--- ASSIGNMENT ---
Look through the lines below; wherever the word "người" appears, copy that line.

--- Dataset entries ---
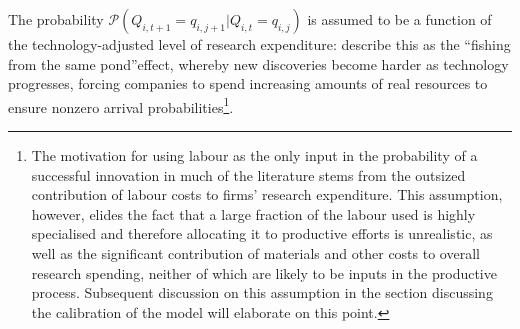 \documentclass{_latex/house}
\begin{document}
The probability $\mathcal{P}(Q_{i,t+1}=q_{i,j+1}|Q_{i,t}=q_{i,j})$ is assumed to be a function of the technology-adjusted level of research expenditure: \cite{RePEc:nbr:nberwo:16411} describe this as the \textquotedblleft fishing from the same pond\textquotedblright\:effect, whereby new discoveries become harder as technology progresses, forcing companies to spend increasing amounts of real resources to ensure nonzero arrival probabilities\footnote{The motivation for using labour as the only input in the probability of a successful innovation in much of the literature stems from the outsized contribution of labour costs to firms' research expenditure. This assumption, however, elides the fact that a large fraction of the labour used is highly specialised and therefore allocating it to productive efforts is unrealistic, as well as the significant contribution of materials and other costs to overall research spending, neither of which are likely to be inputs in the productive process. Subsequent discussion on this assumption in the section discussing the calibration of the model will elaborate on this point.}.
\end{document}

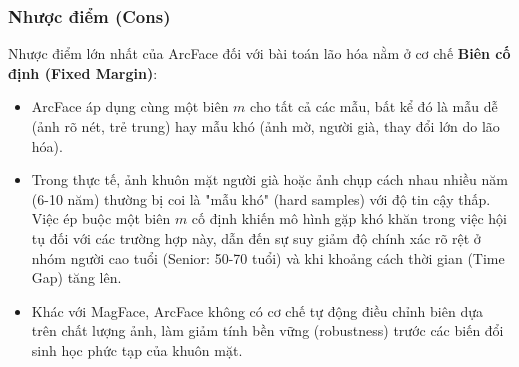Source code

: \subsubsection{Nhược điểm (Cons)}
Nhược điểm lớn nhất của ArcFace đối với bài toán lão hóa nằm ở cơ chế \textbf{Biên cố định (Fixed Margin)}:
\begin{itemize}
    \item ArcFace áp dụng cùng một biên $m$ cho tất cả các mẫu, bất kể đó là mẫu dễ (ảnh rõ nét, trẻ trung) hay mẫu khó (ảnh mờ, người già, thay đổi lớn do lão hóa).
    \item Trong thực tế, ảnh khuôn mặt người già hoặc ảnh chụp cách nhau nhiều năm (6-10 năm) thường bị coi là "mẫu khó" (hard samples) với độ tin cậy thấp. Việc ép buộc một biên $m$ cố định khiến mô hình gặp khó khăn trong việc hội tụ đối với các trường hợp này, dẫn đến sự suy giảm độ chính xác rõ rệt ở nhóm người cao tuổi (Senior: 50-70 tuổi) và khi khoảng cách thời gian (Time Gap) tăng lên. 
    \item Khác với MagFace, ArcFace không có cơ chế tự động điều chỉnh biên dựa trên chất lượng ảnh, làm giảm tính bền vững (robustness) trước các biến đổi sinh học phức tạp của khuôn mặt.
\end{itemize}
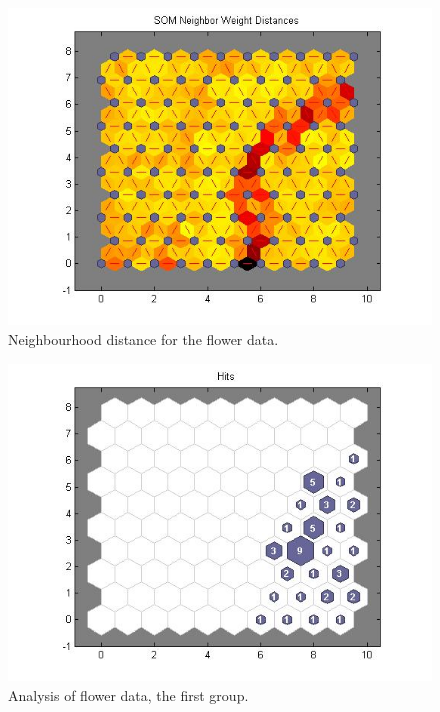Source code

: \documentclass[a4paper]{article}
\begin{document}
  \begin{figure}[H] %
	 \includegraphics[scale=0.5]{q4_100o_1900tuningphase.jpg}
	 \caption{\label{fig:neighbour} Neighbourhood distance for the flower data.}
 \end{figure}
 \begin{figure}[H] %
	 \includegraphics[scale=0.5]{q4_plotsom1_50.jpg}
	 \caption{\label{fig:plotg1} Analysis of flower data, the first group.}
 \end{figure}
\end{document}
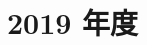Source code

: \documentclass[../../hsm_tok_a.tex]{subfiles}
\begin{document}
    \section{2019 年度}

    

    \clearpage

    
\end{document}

--- SOLUTION FOR THIS PROBLEM ---
    \item ArcFace áp dụng cùng một biên $m$ cho tất cả các mẫu, bất kể đó là mẫu dễ (ảnh rõ nét, trẻ trung) hay mẫu khó (ảnh mờ, người già, thay đổi lớn do lão hóa).
    \item Trong thực tế, ảnh khuôn mặt người già hoặc ảnh chụp cách nhau nhiều năm (6-10 năm) thường bị coi là "mẫu khó" (hard samples) với độ tin cậy thấp. Việc ép buộc một biên $m$ cố định khiến mô hình gặp khó khăn trong việc hội tụ đối với các trường hợp này, dẫn đến sự suy giảm độ chính xác rõ rệt ở nhóm người cao tuổi (Senior: 50-70 tuổi) và khi khoảng cách thời gian (Time Gap) tăng lên. 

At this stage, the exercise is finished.